[Collected data entries]
* * * * * * *

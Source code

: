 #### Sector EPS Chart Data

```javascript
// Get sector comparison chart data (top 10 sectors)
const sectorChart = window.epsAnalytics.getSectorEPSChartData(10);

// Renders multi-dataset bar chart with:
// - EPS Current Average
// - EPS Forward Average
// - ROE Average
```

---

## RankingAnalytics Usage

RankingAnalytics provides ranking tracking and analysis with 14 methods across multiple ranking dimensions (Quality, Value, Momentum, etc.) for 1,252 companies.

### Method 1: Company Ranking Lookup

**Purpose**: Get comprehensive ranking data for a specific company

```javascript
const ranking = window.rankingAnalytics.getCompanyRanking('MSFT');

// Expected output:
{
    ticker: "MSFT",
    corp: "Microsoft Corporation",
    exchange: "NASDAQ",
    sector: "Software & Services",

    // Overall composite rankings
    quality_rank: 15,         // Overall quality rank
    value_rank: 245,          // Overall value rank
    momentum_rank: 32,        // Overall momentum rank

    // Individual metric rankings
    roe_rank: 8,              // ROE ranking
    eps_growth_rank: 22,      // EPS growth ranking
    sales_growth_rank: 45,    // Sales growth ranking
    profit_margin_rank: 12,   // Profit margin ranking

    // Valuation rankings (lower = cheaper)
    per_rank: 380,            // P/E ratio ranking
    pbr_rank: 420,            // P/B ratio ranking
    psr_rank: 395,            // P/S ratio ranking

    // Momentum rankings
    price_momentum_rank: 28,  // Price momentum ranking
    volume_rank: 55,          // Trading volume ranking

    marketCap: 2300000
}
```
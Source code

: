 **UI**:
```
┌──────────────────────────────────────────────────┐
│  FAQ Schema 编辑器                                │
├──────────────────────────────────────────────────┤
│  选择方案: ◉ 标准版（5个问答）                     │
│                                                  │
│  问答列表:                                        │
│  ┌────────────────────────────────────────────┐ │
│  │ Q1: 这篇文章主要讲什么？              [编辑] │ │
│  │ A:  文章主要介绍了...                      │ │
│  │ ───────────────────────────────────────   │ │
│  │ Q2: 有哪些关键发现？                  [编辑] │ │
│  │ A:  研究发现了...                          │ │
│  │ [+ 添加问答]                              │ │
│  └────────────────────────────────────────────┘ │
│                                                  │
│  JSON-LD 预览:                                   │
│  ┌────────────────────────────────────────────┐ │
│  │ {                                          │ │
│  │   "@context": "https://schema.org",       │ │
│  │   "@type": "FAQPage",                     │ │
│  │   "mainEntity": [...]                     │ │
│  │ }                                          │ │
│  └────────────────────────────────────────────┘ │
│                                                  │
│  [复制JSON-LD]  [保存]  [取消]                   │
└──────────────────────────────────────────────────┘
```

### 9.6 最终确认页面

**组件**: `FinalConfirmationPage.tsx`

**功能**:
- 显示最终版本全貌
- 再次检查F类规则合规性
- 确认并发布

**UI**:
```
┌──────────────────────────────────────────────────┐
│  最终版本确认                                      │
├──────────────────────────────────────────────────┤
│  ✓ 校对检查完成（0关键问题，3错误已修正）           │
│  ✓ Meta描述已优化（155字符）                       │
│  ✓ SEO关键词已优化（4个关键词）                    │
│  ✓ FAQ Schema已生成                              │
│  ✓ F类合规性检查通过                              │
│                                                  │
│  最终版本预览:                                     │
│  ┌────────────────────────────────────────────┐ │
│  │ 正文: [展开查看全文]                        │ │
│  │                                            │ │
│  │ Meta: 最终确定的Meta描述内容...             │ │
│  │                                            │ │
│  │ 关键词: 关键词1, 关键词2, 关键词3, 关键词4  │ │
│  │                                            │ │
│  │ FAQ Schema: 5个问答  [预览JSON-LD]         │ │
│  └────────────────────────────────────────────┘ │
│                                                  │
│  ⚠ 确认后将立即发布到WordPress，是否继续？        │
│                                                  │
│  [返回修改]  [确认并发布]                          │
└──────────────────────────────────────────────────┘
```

* * * * * * *

__WHAT YOU WILL DO__. Write all the data out again, exactly.

__COMPLETED TASK__.
Source code

: #### Sector EPS Chart Data

```javascript
// Get sector comparison chart data (top 10 sectors)
const sectorChart = window.epsAnalytics.getSectorEPSChartData(10);

// Renders multi-dataset bar chart with:
// - EPS Current Average
// - EPS Forward Average
// - ROE Average
```

---

## RankingAnalytics Usage

RankingAnalytics provides ranking tracking and analysis with 14 methods across multiple ranking dimensions (Quality, Value, Momentum, etc.) for 1,252 companies.

### Method 1: Company Ranking Lookup

**Purpose**: Get comprehensive ranking data for a specific company

```javascript
const ranking = window.rankingAnalytics.getCompanyRanking('MSFT');

// Expected output:
{
    ticker: "MSFT",
    corp: "Microsoft Corporation",
    exchange: "NASDAQ",
    sector: "Software & Services",

    // Overall composite rankings
    quality_rank: 15,         // Overall quality rank
    value_rank: 245,          // Overall value rank
    momentum_rank: 32,        // Overall momentum rank

    // Individual metric rankings
    roe_rank: 8,              // ROE ranking
    eps_growth_rank: 22,      // EPS growth ranking
    sales_growth_rank: 45,    // Sales growth ranking
    profit_margin_rank: 12,   // Profit margin ranking

    // Valuation rankings (lower = cheaper)
    per_rank: 380,            // P/E ratio ranking
    pbr_rank: 420,            // P/B ratio ranking
    psr_rank: 395,            // P/S ratio ranking

    // Momentum rankings
    price_momentum_rank: 28,  // Price momentum ranking
    volume_rank: 55,          // Trading volume ranking

    marketCap: 2300000
}
```
Source code

: **UI**:
```
┌──────────────────────────────────────────────────┐
│  FAQ Schema 编辑器                                │
├──────────────────────────────────────────────────┤
│  选择方案: ◉ 标准版（5个问答）                     │
│                                                  │
│  问答列表:                                        │
│  ┌────────────────────────────────────────────┐ │
│  │ Q1: 这篇文章主要讲什么？              [编辑] │ │
│  │ A:  文章主要介绍了...                      │ │
│  │ ───────────────────────────────────────   │ │
│  │ Q2: 有哪些关键发现？                  [编辑] │ │
│  │ A:  研究发现了...                          │ │
│  │ [+ 添加问答]                              │ │
│  └────────────────────────────────────────────┘ │
│                                                  │
│  JSON-LD 预览:                                   │
│  ┌────────────────────────────────────────────┐ │
│  │ {                                          │ │
│  │   "@context": "https://schema.org",       │ │
│  │   "@type": "FAQPage",                     │ │
│  │   "mainEntity": [...]                     │ │
│  │ }                                          │ │
│  └────────────────────────────────────────────┘ │
│                                                  │
│  [复制JSON-LD]  [保存]  [取消]                   │
└──────────────────────────────────────────────────┘
```

### 9.6 最终确认页面

**组件**: `FinalConfirmationPage.tsx`

**功能**:
- 显示最终版本全貌
- 再次检查F类规则合规性
- 确认并发布

**UI**:
```
┌──────────────────────────────────────────────────┐
│  最终版本确认                                      │
├──────────────────────────────────────────────────┤
│  ✓ 校对检查完成（0关键问题，3错误已修正）           │
│  ✓ Meta描述已优化（155字符）                       │
│  ✓ SEO关键词已优化（4个关键词）                    │
│  ✓ FAQ Schema已生成                              │
│  ✓ F类合规性检查通过                              │
│                                                  │
│  最终版本预览:                                     │
│  ┌────────────────────────────────────────────┐ │
│  │ 正文: [展开查看全文]                        │ │
│  │                                            │ │
│  │ Meta: 最终确定的Meta描述内容...             │ │
│  │                                            │ │
│  │ 关键词: 关键词1, 关键词2, 关键词3, 关键词4  │ │
│  │                                            │ │
│  │ FAQ Schema: 5个问答  [预览JSON-LD]         │ │
│  └────────────────────────────────────────────┘ │
│                                                  │
│  ⚠ 确认后将立即发布到WordPress，是否继续？        │
│                                                  │
│  [返回修改]  [确认并发布]                          │
└──────────────────────────────────────────────────┘
```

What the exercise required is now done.